Document images with source code
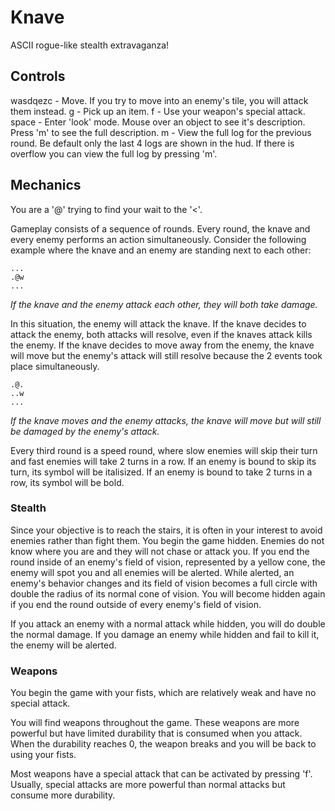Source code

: # Knave
ASCII rogue-like stealth extravaganza!

## Controls
wasdqezc	-	Move. If you try to move into an enemy's tile, you will attack them instead.
g		    -	Pick up an item.
f		    -	Use your weapon's special attack.
space		-	Enter 'look' mode. Mouse over an object to see it's description. Press 'm' to see the full description.
m		    -	View the full log for the previous round. Be default only the last 4 logs are shown in the hud. If there is overflow you can view the full log by pressing 'm'.

## Mechanics
You are a '@' trying to find your wait to the '<'.

Gameplay consists of a sequence of rounds. Every round, the knave and every enemy performs an action simultaneously. Consider the following example where the knave and an enemy are standing next to each other:

```code
...
.@w
...
```
_If the knave and the enemy attack each other, they will both take damage._

In this situation, the enemy will attack the knave. If the knave decides to attack the enemy, both attacks will resolve, even if the knaves attack kills the enemy. If the knave decides to move away from the enemy, the knave will move but the enemy's attack will still resolve because the 2 events took place simultaneously.

```code
.@.
..w
...
```
_If the knave moves and the enemy attacks, the knave will move but will still be damaged by the enemy's attack._

Every third round is a speed round, where slow enemies will skip their turn and fast enemies will take 2 turns in a row. If an enemy is bound to skip its turn, its symbol will be italisized. If an enemy is bound to take 2 turns in a row, its symbol will be bold.

### Stealth
Since your objective is to reach the stairs, it is often in your interest to avoid enemies rather than fight them. You begin the game hidden. Enemies do not know where you are and they will not chase or attack you. If you end the round inside of an enemy's field of vision, represented by a yellow cone, the enemy will spot you and all enemies will be alerted. While alerted, an enemy's behavior changes and its field of vision becomes a full circle with double the radius of its normal cone of vision. You will become hidden again if you end the round outside of every enemy's field of vision.

If you attack an enemy with a normal attack while hidden, you will do double the normal damage. If you damage an enemy while hidden and fail to kill it, the enemy will be alerted.

### Weapons
You begin the game with your fists, which are relatively weak and have no special attack.

You will find weapons throughout the game. These weapons are more powerful but have limited durability that is consumed when you attack. When the durability reaches 0, the weapon breaks and you will be back to using your fists.

Most weapons have a special attack that can be activated by pressing 'f'. Usually, special attacks are more powerful than normal attacks but consume more durability.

Task to carry out:
Every line containing the string "have" in the entries should be counted; give the resulting number and nothing else.

Written response:
3